● Aim of the exercise: Write the full listing out again, word for word, but omit the pictures.

● Input for this task:
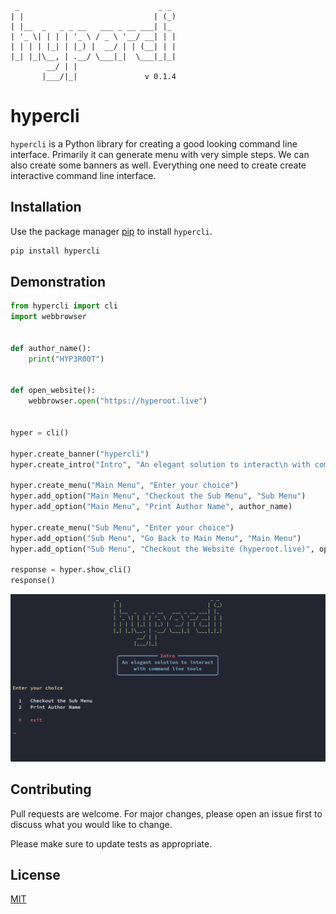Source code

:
 ```
 _                               _ _
| |                             | (_)
| |__  _   _ _ __   ___ _ __ ___| |_
| '_ \| | | | '_ \ / _ \ '__/ __| | |
| | | | |_| | |_) |  __/ | | (__| | |
|_| |_|\__, | .__/ \___|_|  \___|_|_|
        __/ | |
       |___/|_|               v 0.1.4
```


# hypercli

`hypercli` is a Python library for creating a good looking command line interface. Primarily it can generate menu with very simple steps. We can also create some banners as well. Everything one need to create create interactive command line interface. 

## Installation

Use the package manager [pip](https://pypi.org/project/hypercli/) to install `hypercli`.

```bash
pip install hypercli
```

## Demonstration

```python
from hypercli import cli
import webbrowser


def author_name():
    print("HYP3R00T")


def open_website():
    webbrowser.open("https://hyperoot.live")


hyper = cli()

hyper.create_banner("hypercli")
hyper.create_intro("Intro", "An elegant solution to interact\n with command line tools")

hyper.create_menu("Main Menu", "Enter your choice")
hyper.add_option("Main Menu", "Checkout the Sub Menu", "Sub Menu")
hyper.add_option("Main Menu", "Print Author Name", author_name)

hyper.create_menu("Sub Menu", "Enter your choice")
hyper.add_option("Sub Menu", "Go Back to Main Menu", "Main Menu")
hyper.add_option("Sub Menu", "Checkout the Website (hyperoot.live)", open_website)

response = hyper.show_cli()
response()
```

![](docs/assests/basic_demo.gif)

## Contributing

Pull requests are welcome. For major changes, please open an issue first to discuss what you would like to change.

Please make sure to update tests as appropriate.

## License

[MIT](https://choosealicense.com/licenses/mit/)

● Answer to this problem:
Source code

:
 ```
 _                               _ _
| |                             | (_)
| |__  _   _ _ __   ___ _ __ ___| |_
| '_ \| | | | '_ \ / _ \ '__/ __| | |
| | | | |_| | |_) |  __/ | | (__| | |
|_| |_|\__, | .__/ \___|_|  \___|_|_|
        __/ | |
       |___/|_|               v 0.1.4
```


# hypercli

`hypercli` is a Python library for creating a good looking command line interface. Primarily it can generate menu with very simple steps. We can also create some banners as well. Everything one need to create create interactive command line interface. 

## Installation

Use the package manager [pip](https://pypi.org/project/hypercli/) to install `hypercli`.

```bash
pip install hypercli
```

## Demonstration

```python
from hypercli import cli
import webbrowser


def author_name():
    print("HYP3R00T")


def open_website():
    webbrowser.open("https://hyperoot.live")


hyper = cli()

hyper.create_banner("hypercli")
hyper.create_intro("Intro", "An elegant solution to interact\n with command line tools")

hyper.create_menu("Main Menu", "Enter your choice")
hyper.add_option("Main Menu", "Checkout the Sub Menu", "Sub Menu")
hyper.add_option("Main Menu", "Print Author Name", author_name)

hyper.create_menu("Sub Menu", "Enter your choice")
hyper.add_option("Sub Menu", "Go Back to Main Menu", "Main Menu")
hyper.add_option("Sub Menu", "Checkout the Website (hyperoot.live)", open_website)

response = hyper.show_cli()
response()
```

![](docs/assests/basic_demo.gif)

## Contributing

Pull requests are welcome. For major changes, please open an issue first to discuss what you would like to change.

Please make sure to update tests as appropriate.

## License

[MIT](https://choosealicense.com/licenses/mit/)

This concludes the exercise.